Cultural Overview

Earliest records describe a land of separate ruling principalities that were united under large kingdoms west of Gorkha, and smaller kingdoms east of Gorkha. King Prithvi Narayan Shah of Gorkha unified the country east of Gorkha in the 18th century, and what is known today as Nepal cites its origins to that time, even though incorporation of the western kingdoms occurred later. The national language of Nepal is Nepali, from the Indo-Aryan branch of the Indo-European language family, and numerous variations of standardized Nepali are spoken. Nepali uses Devanagiri script, derived from Sanskrit. Numerous languages from the Tibeto-Burman branch of the Sino-Tibetan languages are spoken by ethnic minorities throughout the country.

Nepal has a primarily agricultural economy, and the majority of people are subsistence farmers.
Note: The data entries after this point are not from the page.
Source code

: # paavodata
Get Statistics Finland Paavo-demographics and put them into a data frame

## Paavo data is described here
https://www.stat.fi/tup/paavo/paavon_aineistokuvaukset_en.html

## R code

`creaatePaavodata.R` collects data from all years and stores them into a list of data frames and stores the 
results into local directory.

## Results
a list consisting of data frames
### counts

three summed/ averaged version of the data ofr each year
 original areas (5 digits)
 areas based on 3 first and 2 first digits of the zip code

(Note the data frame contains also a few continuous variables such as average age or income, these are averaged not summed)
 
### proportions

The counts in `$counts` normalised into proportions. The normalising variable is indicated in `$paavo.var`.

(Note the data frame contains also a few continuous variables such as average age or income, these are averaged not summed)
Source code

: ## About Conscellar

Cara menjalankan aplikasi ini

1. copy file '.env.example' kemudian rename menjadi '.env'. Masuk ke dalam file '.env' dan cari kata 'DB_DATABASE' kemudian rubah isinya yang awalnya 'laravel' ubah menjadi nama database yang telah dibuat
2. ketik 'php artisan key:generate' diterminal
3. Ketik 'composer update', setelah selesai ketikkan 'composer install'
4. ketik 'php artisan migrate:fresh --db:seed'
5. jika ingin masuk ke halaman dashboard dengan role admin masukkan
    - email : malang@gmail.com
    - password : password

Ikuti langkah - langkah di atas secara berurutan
It is considered one of the 10 poorest countries in the world, with an average annual income of approximately $250 (U.S. dollars). People meet their basic subsistence needs through farming and forms of exchange labor described below. Tourism is one of Nepal's most important industries. International development has been underway in Nepal for the past half century, and development dollars comprise a large percentage of the national budget. The majority of Nepali people claim Hinduism as their main religion, followed by Buddhism. Hinduism is also a way of life that organizes society and people into ranked groups called castes, which have religious and economic features. Nepal is famous for its religious syncretism and non-violent sectarianism.

Most Nepalis live in small farming villages, and those with land plant main crops of rice and wheat, supplemented by corn, millet, vegetables, legumes, fruit trees, and tobacco. Nepali villages generally do not have running water or electricity inside the homes. Water taps and wells are shared by the community for drinking water, for bathing, and for washing clothes. The number of families with outdoor latrines is increasing in Nepali villages, though the majority of people use river and creek beds as their toilets.

Nepali houses are built from local raw materials and are generally of stone and mud-dung construction, with supporting wooden beams. Roofs are thatch or slate. The number of stories depends on the family's wealth, but most do not exceed three, and the poor usually have only one storey. Animals live in barns attached to the house on the ground floor. Rooms are multifunctional, serving as sleeping and storage spaces. The hearth and dining areas are on the top floor.

Integrated into the agricultural economy is a traditional patronage system called the jajmani system, which binds low-caste families to high-caste families through economic need and Hindu religious ideology. In exchange for low-caste artisan products, such as agricultural tools, pottery, baskets, clothing, and house construction, high-caste landowner patrons regularly provide harvest shares called khalo to artisan families, and are expected to meet many other subsistence needs of these untouchable landless dependents (Cameron, 1998). Now, lower castes seek independence from the patron-client system by becoming small landowners in an increasingly closed market.